I was listening to Radio 4 yesterday,actually to a programme on the brilliant, talented and witty Ukelele Orchestra of Great Britain, (http://www.bbc.co.uk/iplayer/radio/bbc_radio_four), when one of them made a comment that cowboys never named their horses - in case they had to eat them later.
It got me thinking about how scarce resources can contrive to create a similar sort of practical callousness in organisations too. I am currently pondering the long-term effects that such defensive mentality will have on the people, their loyalty and levels of engagement in the aftermath of the current economic conditions.
In contrasting but connecting thoughts, I did two greatly pleasurable work assignments last week with forward-thinking managers of talented teams in hotels. Both groups were independent of each other, but the motivation for getting together was the same. They were driven by a wish to get together, nurture their team and to plan their strategies for their new fiscal year. Both businesses have a version of a balanced scorecard to guide their strategic planning.
In both groups, the work they did together revealed the same theme - their route to profit and success is directly through their people. Their independent and collective intelligence was telling them that now is the time to get closer to their people - to lead, direct and manage them as authentically and consistently as they can.
In theory, they all "knew" this to be the case, but it was interesting to explore the degree of management hold-back that had surreptitiously crept in as a form of defence. A great example of knowing not being the same as doing or being.
These insights triggered questions for myself, and my hunch is that they are relevant for other business leaders...

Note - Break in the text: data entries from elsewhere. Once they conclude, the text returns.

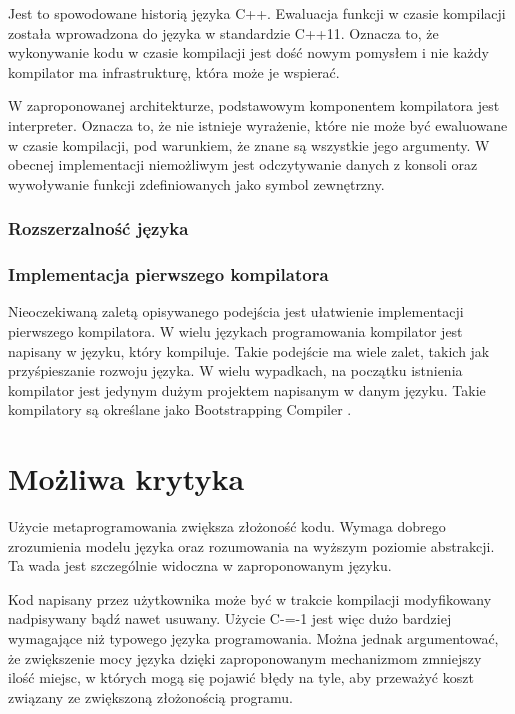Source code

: \documentclass[conference]{IEEEtran}
\begin{document}
Jest to spowodowane historią języka C++.
Ewaluacja funkcji w czasie kompilacji została wprowadzona do języka w standardzie C++11.
Oznacza to, że wykonywanie kodu w czasie kompilacji jest dość nowym pomysłem i nie każdy kompilator ma infrastrukturę, która może je wspierać.

W zaproponowanej architekturze, podstawowym komponentem kompilatora jest interpreter.
Oznacza to, że nie istnieje wyrażenie, które nie może być ewaluowane w czasie kompilacji, pod warunkiem, że znane są wszystkie jego argumenty.
W obecnej implementacji niemożliwym jest odczytywanie danych z konsoli oraz wywoływanie funkcji zdefiniowanych jako symbol zewnętrzny.

\subsubsection{Rozszerzalność języka}

\subsubsection{Implementacja pierwszego kompilatora}

Nieoczekiwaną zaletą opisywanego podejścia jest ułatwienie implementacji pierwszego kompilatora.
W wielu językach programowania kompilator jest napisany w języku, który kompiluje.
Takie podejście ma wiele zalet, takich jak przyśpieszanie rozwoju języka.
W wielu wypadkach, na początku istnienia kompilator jest jedynym dużym projektem napisanym w danym języku.
Takie kompilatory są określane jako Bootstrapping Compiler \cite{b1}.




\section{Możliwa krytyka}

Użycie metaprogramowania zwiększa złożoność kodu.
Wymaga dobrego zrozumienia modelu języka oraz rozumowania na wyższym poziomie abstrakcji.
Ta wada jest szczególnie widoczna w zaproponowanym języku.

Kod napisany przez użytkownika może być w trakcie kompilacji modyfikowany nadpisywany bądź nawet usuwany.
Użycie C-=-1 jest więc dużo bardziej wymagające niż typowego języka programowania.
Można jednak argumentować, że zwiększenie mocy języka dzięki zaproponowanym mechanizmom zmniejszy ilość miejsc, w których mogą się pojawić błędy na tyle, aby przeważyć koszt związany ze zwiększoną złożonością programu.
\end{document}
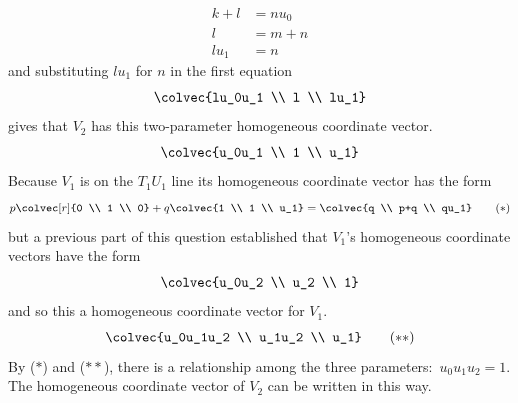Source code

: \begin{exercises}
\begin{answer}
\begin{exparts}
\begin{equation*}
\begin{aligned}
              k+l  &= nu_0 \\
              l    &= m+n    \\
              lu_1 &= n
            \end{aligned}
           \end{equation*}
           and substituting $lu_1$ for $n$ in the first equation 
           \begin{equation*}
             \colvec{lu_0u_1 \\ l \\ lu_1}
           \end{equation*}
           gives that 
           $V_2$ has this two-parameter homogeneous coordinate vector.
           \begin{equation*}
             \colvec{u_0u_1 \\ 1 \\ u_1}
           \end{equation*}
        \partsitem
           Because $V_1$ is on the $T_1U_1$ line its
           homogeneous coordinate vector has the form
           \begin{equation*}
             p\colvec[r]{0 \\ 1 \\ 0}+q\colvec{1 \\ 1 \\ u_1}
             =\colvec{q \\ p+q \\ qu_1}
           \tag*{($*$)}\end{equation*}
           but a previous part of this question established that $V_1$'s
           homogeneous coordinate vectors have the form
           \begin{equation*}
            \colvec{u_0u_2 \\ u_2 \\ 1}             
           \end{equation*}
           and so this a homogeneous coordinate vector for $V_1$.
           \begin{equation*}
             \colvec{u_0u_1u_2 \\ u_1u_2 \\ u_1}             
           \tag*{($**$)}\end{equation*}
           By ($*$) and ($**$), there is a 
           relationship among the three parameters:~$u_0u_1u_2=1$.
         \partsitem  
           The homogeneous coordinate vector of $V_2$ can be written
           in this way.
           \begin{equation*}

\end{equation*}
\end{exparts}
\end{answer}
\end{exercises}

Firstly, what nameless horses are currently "hitched" to your metaphorical business posts? Remembering that hitching is a specific quick-release, non-secure and temporary knot for tethering horses so that they can't run away. (Another method is "hobbling" where they are tethered so they can graze, but can't lift their heads, so they don't go very far!)
A brief review of the past year also revealed that, whilst trading has been extremely difficult and some tough decisions have been made this year, there were some fabulous nuggets of achievement and success to be celebrated too. Some of these were lying forgotten and abandoned in the long grass.
What shiny successes and achievements are out there hidden in your own version of the long grass that could benefit from some recognition?
Now might be a good time to name them.